One of the benefits of florist’s daisies is that they are quite easy to propagate. These flowers should start flowering within eight to twelve weeks of planting, and can be propagated either by taking stem cuttings or by dividing the clumps. If stem cuttings are used, they should be taken when the flowers are in full bloom, and it is important to make sure that there are several nodes on the stem. In order to divide the clumps, gently remove the soil around the base of the plants and then pull apart the clump and replant the individual pieces in separate containers or in the garden.

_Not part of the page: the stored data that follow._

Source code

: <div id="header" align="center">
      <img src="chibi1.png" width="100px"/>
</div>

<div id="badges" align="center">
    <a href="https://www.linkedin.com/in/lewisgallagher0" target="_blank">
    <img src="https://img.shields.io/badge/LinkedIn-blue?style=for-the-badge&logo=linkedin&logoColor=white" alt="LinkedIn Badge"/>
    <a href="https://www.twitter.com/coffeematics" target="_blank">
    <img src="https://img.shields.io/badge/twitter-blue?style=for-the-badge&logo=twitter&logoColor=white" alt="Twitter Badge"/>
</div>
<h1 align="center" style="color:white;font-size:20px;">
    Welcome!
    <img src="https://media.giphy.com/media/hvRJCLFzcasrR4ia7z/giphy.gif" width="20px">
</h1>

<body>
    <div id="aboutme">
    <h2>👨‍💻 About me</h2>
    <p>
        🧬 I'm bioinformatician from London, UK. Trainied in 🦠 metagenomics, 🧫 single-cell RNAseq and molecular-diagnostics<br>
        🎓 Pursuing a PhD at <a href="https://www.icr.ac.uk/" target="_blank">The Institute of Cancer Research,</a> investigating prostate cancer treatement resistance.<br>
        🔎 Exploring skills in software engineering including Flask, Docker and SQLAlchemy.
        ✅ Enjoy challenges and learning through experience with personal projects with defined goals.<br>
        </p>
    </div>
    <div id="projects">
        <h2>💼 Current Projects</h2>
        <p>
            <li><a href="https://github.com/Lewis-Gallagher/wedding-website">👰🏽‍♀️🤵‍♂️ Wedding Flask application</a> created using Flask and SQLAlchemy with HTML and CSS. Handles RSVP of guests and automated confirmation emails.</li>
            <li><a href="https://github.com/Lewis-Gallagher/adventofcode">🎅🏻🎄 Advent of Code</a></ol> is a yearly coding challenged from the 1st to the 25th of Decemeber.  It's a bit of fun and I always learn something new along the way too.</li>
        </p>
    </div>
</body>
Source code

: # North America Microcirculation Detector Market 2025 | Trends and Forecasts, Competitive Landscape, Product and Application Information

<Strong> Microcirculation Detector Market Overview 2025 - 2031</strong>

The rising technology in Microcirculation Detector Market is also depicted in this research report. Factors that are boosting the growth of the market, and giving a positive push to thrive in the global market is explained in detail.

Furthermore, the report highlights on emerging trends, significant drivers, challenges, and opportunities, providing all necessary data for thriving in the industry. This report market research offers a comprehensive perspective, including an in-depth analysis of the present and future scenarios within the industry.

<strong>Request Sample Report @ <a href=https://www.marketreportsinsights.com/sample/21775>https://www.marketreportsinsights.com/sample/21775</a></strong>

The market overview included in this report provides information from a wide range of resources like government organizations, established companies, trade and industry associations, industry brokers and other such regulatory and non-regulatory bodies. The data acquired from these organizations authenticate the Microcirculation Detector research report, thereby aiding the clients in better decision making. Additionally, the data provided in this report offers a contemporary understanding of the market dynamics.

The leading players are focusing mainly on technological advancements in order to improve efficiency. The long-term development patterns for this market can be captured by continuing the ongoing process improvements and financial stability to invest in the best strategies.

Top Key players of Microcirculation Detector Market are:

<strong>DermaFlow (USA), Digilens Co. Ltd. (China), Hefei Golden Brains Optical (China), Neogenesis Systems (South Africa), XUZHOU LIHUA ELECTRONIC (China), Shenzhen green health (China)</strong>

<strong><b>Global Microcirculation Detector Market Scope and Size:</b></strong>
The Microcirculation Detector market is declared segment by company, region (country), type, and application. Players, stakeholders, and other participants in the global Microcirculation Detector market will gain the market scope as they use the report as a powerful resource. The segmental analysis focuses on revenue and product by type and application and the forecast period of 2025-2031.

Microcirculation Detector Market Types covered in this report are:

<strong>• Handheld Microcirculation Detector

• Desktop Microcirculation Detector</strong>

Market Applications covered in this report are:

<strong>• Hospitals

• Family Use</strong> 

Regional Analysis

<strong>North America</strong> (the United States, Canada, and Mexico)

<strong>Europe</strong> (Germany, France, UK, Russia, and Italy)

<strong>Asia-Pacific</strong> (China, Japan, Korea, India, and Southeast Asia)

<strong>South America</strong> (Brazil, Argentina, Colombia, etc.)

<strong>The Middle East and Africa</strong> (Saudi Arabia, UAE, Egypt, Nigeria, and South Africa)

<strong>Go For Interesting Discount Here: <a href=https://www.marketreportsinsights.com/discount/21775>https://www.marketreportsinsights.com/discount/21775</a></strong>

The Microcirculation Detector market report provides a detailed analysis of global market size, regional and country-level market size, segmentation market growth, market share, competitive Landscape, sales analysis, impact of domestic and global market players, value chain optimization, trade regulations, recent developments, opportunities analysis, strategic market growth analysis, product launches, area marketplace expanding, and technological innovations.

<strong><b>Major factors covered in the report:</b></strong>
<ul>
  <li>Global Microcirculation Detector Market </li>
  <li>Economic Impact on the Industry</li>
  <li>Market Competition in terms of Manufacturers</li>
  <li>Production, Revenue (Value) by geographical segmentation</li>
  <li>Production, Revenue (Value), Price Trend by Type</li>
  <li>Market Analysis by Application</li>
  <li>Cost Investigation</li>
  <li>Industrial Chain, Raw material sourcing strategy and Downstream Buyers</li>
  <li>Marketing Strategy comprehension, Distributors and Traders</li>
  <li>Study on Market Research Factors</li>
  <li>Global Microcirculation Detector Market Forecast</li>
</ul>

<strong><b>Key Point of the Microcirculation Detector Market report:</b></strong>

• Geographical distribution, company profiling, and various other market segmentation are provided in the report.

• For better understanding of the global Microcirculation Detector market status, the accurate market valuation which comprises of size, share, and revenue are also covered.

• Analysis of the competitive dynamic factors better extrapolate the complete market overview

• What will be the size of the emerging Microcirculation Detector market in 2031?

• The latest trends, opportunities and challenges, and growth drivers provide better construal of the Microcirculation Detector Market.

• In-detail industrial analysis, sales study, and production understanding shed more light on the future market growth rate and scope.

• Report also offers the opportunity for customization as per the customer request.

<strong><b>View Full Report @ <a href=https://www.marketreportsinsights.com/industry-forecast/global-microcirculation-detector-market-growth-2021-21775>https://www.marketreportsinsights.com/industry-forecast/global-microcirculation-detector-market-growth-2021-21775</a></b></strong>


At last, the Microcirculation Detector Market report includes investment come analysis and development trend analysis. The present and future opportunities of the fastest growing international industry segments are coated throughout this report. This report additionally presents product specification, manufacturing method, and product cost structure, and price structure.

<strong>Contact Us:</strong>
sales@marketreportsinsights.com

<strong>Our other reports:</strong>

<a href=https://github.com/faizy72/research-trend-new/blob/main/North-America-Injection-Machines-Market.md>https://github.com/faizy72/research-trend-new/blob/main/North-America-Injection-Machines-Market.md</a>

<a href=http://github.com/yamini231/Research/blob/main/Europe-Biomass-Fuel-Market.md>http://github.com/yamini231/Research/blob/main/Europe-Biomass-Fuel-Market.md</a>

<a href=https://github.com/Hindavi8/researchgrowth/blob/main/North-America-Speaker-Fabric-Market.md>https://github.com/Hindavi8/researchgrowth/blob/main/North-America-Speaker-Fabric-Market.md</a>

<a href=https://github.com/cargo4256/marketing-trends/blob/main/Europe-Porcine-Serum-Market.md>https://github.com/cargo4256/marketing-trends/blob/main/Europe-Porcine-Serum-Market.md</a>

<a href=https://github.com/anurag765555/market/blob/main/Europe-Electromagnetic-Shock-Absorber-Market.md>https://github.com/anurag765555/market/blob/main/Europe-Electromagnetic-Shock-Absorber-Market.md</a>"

Pests, Diseases and Other Problems
Florist’s daisies are remarkably hardy and not susceptible to many diseases, although powdery mildew can be a problem in areas with warm and/or humid climates. In order to control it, fungicides can be used, especially when the flowers are in full bloom. These daisies are also rarely bothered by pests, although earwigs and slugs can eat the flowers and leaves. In order to control these pests, it is best to hand-pick them from the plant.
Uses of Florist’s Daisies
In addition to looking lovely in the garden, florist’s daisies have various uses. These little flowers are incredibly popular amongst florists, and are often used in bouquets and arrangements. Florist’s daisies also make a great addition to wildflower gardens and look stunning planted along pathways and steps. In addition to their aesthetic value, these flowers make a delicious addition to salads and can also be used in herbal teas.
Florist’s daisies make a wonderful addition to any garden and have so many exceptional uses. Whether they’re enjoyed in a bouquet, used as a herb, or simply admired in the garden, these flowers are sure to bring joy to anyone who grows them. With the proper care, florist’s daisies can provide years of blooms and beauty to any landscape.